Анализ структуры шутки о кофе без сливок, следовательно, таков: то, что ‘не включено’ в кофе, тем не менее, конституирует идентичность того объекта, который включен, то бишь кофе. Славой Жижек объясняет: “кофе без сливок или кофе без молока — не одно и то же, [потому что] то, чего вы не получаете, является частью сущности того, что вы получаете.”[x] Выходит, эти два варианта структурно несхожи, поскольку отсутствующий элемент, будь то сливки или молоко, каждый из них, тем не менее, является конституирующим для объекта. Будучи анорексиком, я хорошо понимаю эту логику: я наслаждаюсь тем, что я не ем. Когда я иду на ужин с людьми и они спрашивают меня, как я отношусь к поданной еде, я иногда отвечаю: “Я наслаждаюсь тем, что не ем ее!”. И для меня существует еда, от которой я получаю больше удовольствия, когда не ем ее, нежели от других продуктов, которые я не ем. Но что меня восхищает, так это то, что ‘сливки’ и ‘молоко’ — это, тем не менее, разновидности одного и того же ингредиента: молока (и действительно сводимы к нему).

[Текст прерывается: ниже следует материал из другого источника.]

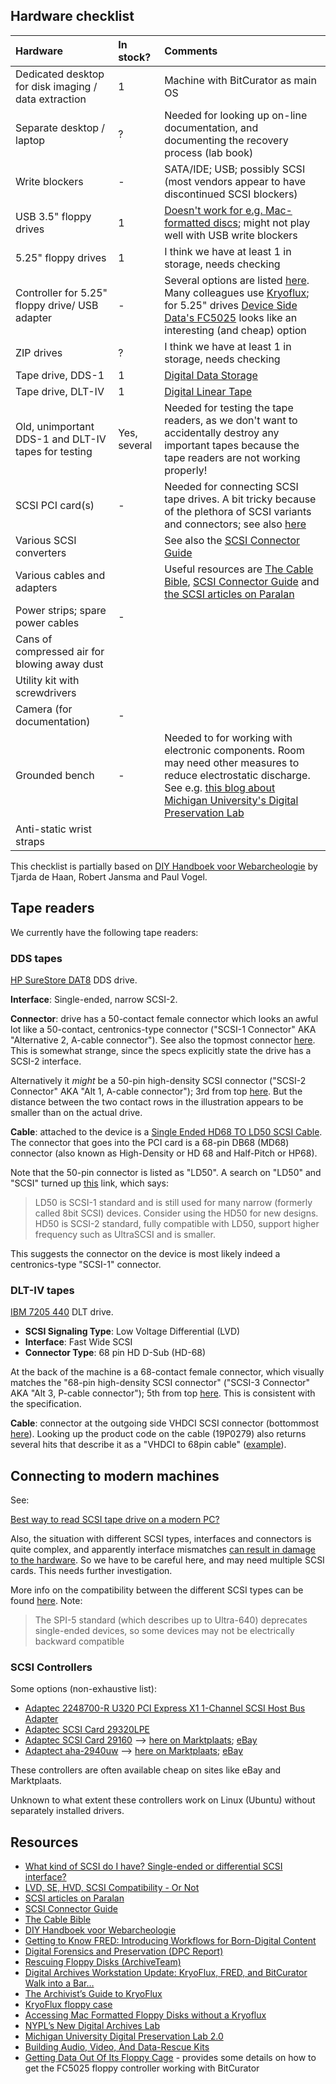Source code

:## Hardware checklist

|Hardware|In stock?|Comments|
|:--|:--|:--|
|Dedicated desktop for disk imaging / data extraction|1|Machine with BitCurator as main OS|
|Separate desktop / laptop|?|Needed for looking up on-line documentation, and documenting the recovery process (lab book)|
|Write blockers|-|SATA/IDE; USB; possibly SCSI (most vendors appear to have discontinued SCSI blockers)|
|USB 3.5" floppy drives|1|[Doesn't work for e.g. Mac-formatted discs](https://porterolsen.wordpress.com/2016/06/15/accessing-mac-formatted-floppy-disks-without-the-kryoflux/); might not play well with USB write blockers|
|5.25" floppy drives|1|I think we have at least 1 in storage, needs checking|
|Controller for 5.25" floppy drive/ USB adapter|-|Several options are listed [here](https://www.archiveteam.org/index.php/Rescuing_Floppy_Disks). Many colleagues use   [Kryoflux](https://www.kryoflux.com/); for 5.25" drives [Device Side Data's FC5025](http://www.deviceside.com/fc5025.html) looks like an interesting (and cheap) option|
|ZIP drives|?|I think we have at least 1 in storage, needs checking|
|Tape drive, DDS-1|1|[Digital Data Storage](https://en.wikipedia.org/wiki/Digital_Data_Storage)
|Tape drive, DLT-IV|1|[Digital Linear Tape](https://en.wikipedia.org/wiki/Digital_Linear_Tape)|
|Old, unimportant DDS-1 and DLT-IV tapes for testing|Yes, several|Needed for testing the tape readers, as we don't want to accidentally destroy any important tapes because the tape readers are not working properly!|
|SCSI PCI card(s)|-|Needed for connecting SCSI tape drives. A bit tricky because of the plethora of SCSI variants and connectors; see also [here](http://qanda.digipres.org/1160/best-way-to-read-scsi-tape-drive-on-a-modern-pc)|
|Various SCSI converters||See also the [SCSI Connector Guide](https://www.cablestogo.com/learning/connector-guides/scsi)|
|Various cables and adapters||Useful resources are [The Cable Bible](https://amiaopensource.github.io/cable-bible/), [SCSI Connector Guide](https://www.cablestogo.com/learning/connector-guides/scsi) and [the SCSI articles on Paralan](http://www.paralan.com/aboutscsi.html)|
|Power strips; spare power cables|-||
|Cans of compressed air for blowing away dust|||
|Utility kit with screwdrivers|||
|Camera (for documentation)|-||
|Grounded bench|-|Needed to for working with electronic components. Room may need other measures to reduce electrostatic discharge. See e.g. [this blog about Michigan University's Digital Preservation Lab](https://www.lib.umich.edu/blogs/bits-and-pieces/digital-preservation-lab-20)|
|Anti-static wrist straps|||

This checklist is partially based on [DIY Handboek voor Webarcheologie](https://hart.amsterdam/image/2017/11/17/20171116_freeze_diy_handboek.pdf) by Tjarda de Haan, Robert Jansma and Paul Vogel.

## Tape readers

We currently have the following tape readers:

### DDS tapes

[HP SureStore DAT8](http://www.hp.com/ecomcat/hpcatalog/specs/S4112B.htm) DDS drive. 

**Interface**: Single-ended, narrow SCSI-2.

**Connector**: drive has a 50-contact female connector which looks an awful lot like a 50-contact, centronics-type connector ("SCSI-1 Connector" AKA "Alternative 2, A-cable connector"). See also the topmost connector [here](http://www.paralan.com/sediff.html). This is somewhat strange, since the specs explicitly state the drive has a SCSI-2 interface. 

Alternatively it *might* be a 50-pin high-density SCSI connector ("SCSI-2 Connector" AKA "Alt 1, A-cable connector"); 3rd from top [here](http://www.paralan.com/sediff.html). But the distance between the two contact rows in the illustration appears to be smaller than on the actual drive. 

**Cable**: attached to the device is a [Single Ended HD68 TO LD50 SCSI Cable](http://www.itinstock.com/hp-c5665-61001-single-ended-hd68-to-ld50-scsi-cable-1-meter-40938-p.asp). The connector that goes into the PCI card is a 68-pin DB68 (MD68) connector (also known as High-Density or HD 68 and Half-Pitch or HP68).

Note that the 50-pin connector is listed as "LD50". A search on "LD50" and "SCSI" turned up [this](http://carlsralp.www3.50megs.com/computer/connectr/scsiconn.html#ld) link, which says:

> LD50 is SCSI-1 standard and is still used for many narrow (formerly called 8bit SCSI) devices.
> Consider using the HD50 for new designs. HD50 is SCSI-2 standard, fully compatible with LD50, support higher frequency such as UltraSCSI and is smaller. 

This suggests the connector on the device is most likely indeed a centronics-type "SCSI-1" connector.

### DLT-IV tapes

[IBM 7205 440](https://www.cnet.com/products/ibm-7205-440-tape-drive-dlt-scsi/specs/) DLT drive.

* **SCSI Signaling Type**: Low Voltage Differential (LVD)
* **Interface**: Fast Wide SCSI
* **Connector Type**: 68 pin HD D-Sub (HD-68)

At the back of the machine is a 68-contact female connector, which visually matches the "68-pin high-density SCSI connector" ("SCSI-3 Connector" AKA "Alt 3, P-cable connector"); 5th from top [here](http://www.paralan.com/sediff.html). This is consistent with the specification.

**Cable**: connector at the outgoing side VHDCI SCSI connector (bottommost [here](http://www.paralan.com/sediff.html)). Looking up the product code on the cable (19P0279) also returns several hits that describe it as a "VHDCI to 68pin cable" ([example](http://www.vibrant.com/IBM-19p0279.html)).

## Connecting to modern machines

See:

[Best way to read SCSI tape drive on a modern PC?](http://qanda.digipres.org/1160/best-way-to-read-scsi-tape-drive-on-a-modern-pc)

Also, the situation with different SCSI types, interfaces and connectors is quite complex, and apparently interface mismatches [can result in damage to the hardware](https://twitter.com/charles_forsyth/status/1004356758893154305). So we have to be careful here, and may need multiple SCSI cards. This needs further investigation.

More info on the compatibility between the different SCSI types can be found [here](https://en.wikipedia.org/wiki/Parallel_SCSI#Compatibility). Note:

> The SPI-5 standard (which describes up to Ultra-640) deprecates single-ended devices, so some devices may not be electrically backward compatible

### SCSI Controllers

Some options (non-exhaustive list):

* [Adaptec 2248700-R U320 PCI Express X1 1-Channel SCSI Host Bus Adapter](https://www.amazon.com/Adaptec-2248700-R-Express-1-Channel-Adapter/dp/B000NX3PII)
* [Adaptec SCSI Card 29320LPE](https://storage.microsemi.com/en-us/support/scsi/u320/asc-29320lpe/)
* [Adaptec SCSI Card 29160](https://storage.microsemi.com/en-us/support/scsi/u160/asc-29160/) --> [here on Marktplaats](https://link.marktplaats.nl/m1287640942); [eBay](https://www.ebay.nl/itm/Adaptec-Controller-Card-SCSI-Card-29160-PCI-SCSI-Adapter/232728027802)
* [Adaptect aha-2940uw](https://storage.microsemi.com/en-us/support/scsi/2940/aha-2940uw/) --> [here on Marktplaats](https://link.marktplaats.nl/m1286986209); [eBay](https://www.ebay.nl/itm/Adaptec-Controller-Card-AHA-2940-U-PCI-SCSI-Adapter-Karte-NUR/252975323891)

These controllers are often available cheap on sites like eBay and Marktplaats.

Unknown to what extent these controllers work on Linux (Ubuntu) without separately installed drivers.

## Resources
* [What kind of SCSI do I have? Single-ended or differential SCSI interface?](http://www.paralan.com/sediff.html)
* [LVD, SE, HVD, SCSI Compatibility - Or Not](http://www.paralan.com/scsiexpert.html)
* [SCSI articles on Paralan](http://www.paralan.com/aboutscsi.html)
* [SCSI Connector Guide](https://www.cablestogo.com/learning/connector-guides/scsi)
* [The Cable Bible](https://amiaopensource.github.io/cable-bible/)
* [DIY Handboek voor Webarcheologie](https://hart.amsterdam/image/2017/11/17/20171116_freeze_diy_handboek.pdf)
* [Getting to Know FRED: Introducing Workflows for Born-Digital Content](https://practicaltechnologyforarchives.org/issue4_prael_wickner/)
* [Digital Forensics and Preservation (DPC Report)](http://dx.doi.org/10.7207/twr12-03)
* [Rescuing Floppy Disks (ArchiveTeam)](https://www.archiveteam.org/index.php/Rescuing_Floppy_Disks)
* [Digital Archives Workstation Update: KryoFlux, FRED, and BitCurator Walk into a Bar…](https://blogs.princeton.edu/techsvs/2017/10/03/digital-archives-workstation-update-kryoflux-fred-and-bitcurator-walk-into-a-bar/)
* [The Archivist’s Guide to KryoFlux](https://github.com/archivistsguidetokryoflux/archivists-guide-to-kryoflux)
* [KryoFlux floppy case](https://www.thingiverse.com/thing:3089895)
* [Accessing Mac Formatted Floppy Disks without a Kryoflux](https://porterolsen.wordpress.com/2016/06/15/accessing-mac-formatted-floppy-disks-without-the-kryoflux/)
* [NYPL’s New Digital Archives Lab](https://www.nypl.org/blog/2017/01/11/nypls-new-digital-archives-lab)
* [Michigan University Digital Preservation Lab 2.0](https://www.lib.umich.edu/blogs/bits-and-pieces/digital-preservation-lab-20)
* [Building Audio, Video, And Data-Rescue Kits](https://radd.dsalo.info/wp-content/uploads/2017/10/BuildDocumentation.pdf)
* [Getting Data Out Of Its Floppy Cage](http://www.wcsarchivesblog.org/getting-data-out-of-its-floppy-cage/) - provides some details on how to get the FC5025 floppy controller working with BitCurator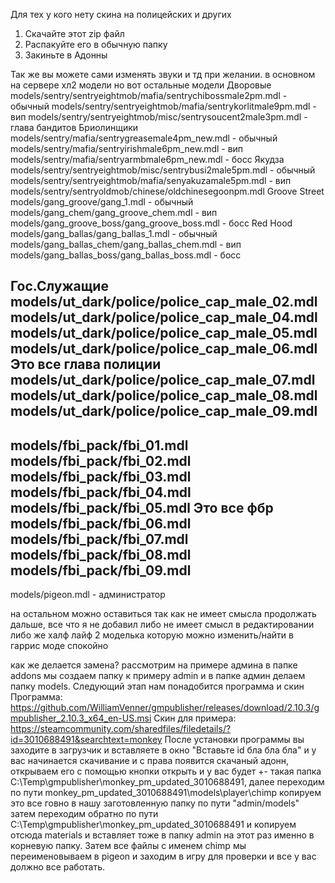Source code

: Для тех у кого нету скина на полицейских и других
1. Скачайте этот zip файл
2. Распакуйте его в обычную папку
3. Закиньте в Адонны

Так же вы можете сами изменять звуки и тд при желании.
в основном на сервере хл2 модели но вот остальные модели
                    Дворовые
models/sentry/sentryeightmob/mafia/sentrychibossmale2pm.mdl - обычный
models/sentry/sentryeightmob/mafia/sentrykorlitmale9pm.mdl - вип
models/sentry/sentryeightmob/misc/sentrysoucent2male3pm.mdl - глава бандитов
                   Бриолинщики
models/sentry/mafia/sentrygreasemale4pm_new.mdl - обычный
models/sentry/mafia/sentryirishmale6pm_new.mdl - вип
models/sentry/mafia/sentryarmbmale6pm_new.mdl - босс
                  Якудза
models/sentry/sentryeightmob/misc/sentrybusi2male5pm.mdl - обычный
models/sentry/sentryeightmob/mafia/senyakuzamale5pm.mdl - вип
models/sentry/sentryoldmob/chinese/oldchinesegoonpm.mdl
                Groove Street
models/gang_groove/gang_1.mdl - обычный
models/gang_chem/gang_groove_chem.mdl - вип
models/gang_groove_boss/gang_groove_boss.mdl - босс
                Red Hood
models/gang_ballas/gang_ballas_1.mdl - обычный
models/gang_ballas_chem/gang_ballas_chem.mdl - вип
models/gang_ballas_boss/gang_ballas_boss.mdl - босс

Гос.Служащие
models/ut_dark/police/police_cap_male_02.mdl
models/ut_dark/police/police_cap_male_04.mdl
models/ut_dark/police/police_cap_male_05.mdl
models/ut_dark/police/police_cap_male_06.mdl Это все глава полиции
models/ut_dark/police/police_cap_male_07.mdl
models/ut_dark/police/police_cap_male_08.mdl
models/ut_dark/police/police_cap_male_09.mdl 
-------------------------------------------- 
models/fbi_pack/fbi_01.mdl
models/fbi_pack/fbi_02.mdl
models/fbi_pack/fbi_03.mdl
models/fbi_pack/fbi_04.mdl
models/fbi_pack/fbi_05.mdl Это все фбр
models/fbi_pack/fbi_06.mdl
models/fbi_pack/fbi_07.mdl
models/fbi_pack/fbi_08.mdl
models/fbi_pack/fbi_09.mdl
-------------------------------------------- 
models/pigeon.mdl - администратор

на остальном можно оставиться так как не имеет смысла продолжать дальше, все что я не добавил либо не имеет смысл в редактировании либо же халф лайф 2 моделька которую можно изменить/найти в гаррис моде спокойно

как же делается замена? рассмотрим на примере админа в папке addons мы создаем папку к примеру admin и в папке админ делаем папку models. Следующий этап нам понадобится программа и скин
Программа: https://github.com/WilliamVenner/gmpublisher/releases/download/2.10.3/gmpublisher_2.10.3_x64_en-US.msi
Скин для примера: https://steamcommunity.com/sharedfiles/filedetails/?id=3010688491&searchtext=monkey
После установки программы вы заходите в загрузчик и вставляете в окно "Вставьте id бла бла бла" и у вас начинается скачивание и с права появится скачаный адонн, открываем его с помощью кнопки открыть и у вас будет +- такая папка C:\Temp\gmpublisher\monkey_pm_updated_3010688491, далее переходим по пути monkey_pm_updated_3010688491\models\player\chimp копируем это все говно в нашу заготовленную папку по пути "admin/models" затем переходим обратно по пути C:\Temp\gmpublisher\monkey_pm_updated_3010688491 и копируем отсюда materials и вставляет тоже в папку admin на этот раз именно в корневую папку. Затем все файлы с именем chimp мы переименовываем в pigeon и заходим в игру для проверки и все у вас должно все работать. 
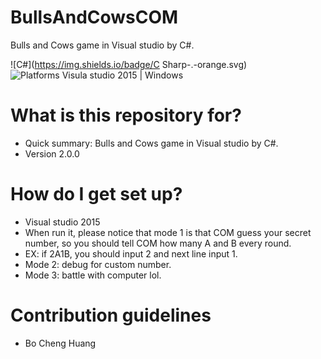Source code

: # BullsAndCowsCOM

Bulls and Cows game in Visual studio by C#.

![C#](https://img.shields.io/badge/C Sharp-.-orange.svg)
![Platforms Visula studio 2015 | Windows](https://img.shields.io/badge/Platforms-Visual%20Studio%2015%20%7C%20Windows%20-lightgray.svg)

# What is this repository for? ###

* Quick summary: Bulls and Cows game in Visual studio by C#.
* Version 2.0.0

# How do I get set up? ###

* Visual studio 2015
* When run it, please notice that mode 1 is that COM guess your secret number, so you should tell COM how many A and B every round.
* EX: if 2A1B, you should input 2 and next line input 1.
* Mode 2: debug for custom number.
* Mode 3: battle with computer lol.


# Contribution guidelines ###
* Bo Cheng Huang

Между сливками и молоком на самом деле есть важное сходство — это зачастую упускают из виду. Сии ингредиенты отличаются только с точки зрения рассказчика шутки, который, конечно же, располагает себя в среде мужского братства в кафе. Только с этой точки зрения можно предположить наличие недостающего элемента, функционирующего в соответствии с логикой, которую Аленка Зупанчич метко назвала ‘различием, которое производит различие’ . Это ‘различие, производящее различие’ относится к ‘конститутивному противоречию’ , присущему объекту или сущности, поскольку различие между ‘сливками’ и ‘молоком’ действительно устанавливает различие, меняет ситуацию. Однако фраза ‘различие, производящее различие’ может быть гомологична логике, которую некоторые лаканианцы (ни Аленка, ни Славой к ним не относятся) называют ‘конститутивной негативностью’ или же теорией ‘конститутивной нехватки’. Зупанчич однажды сказала: “эта негативность или различие (различие, которое, так сказать устанавливает различие, меняет обычный ход событий) вписано в позитивные структуры.”[xi]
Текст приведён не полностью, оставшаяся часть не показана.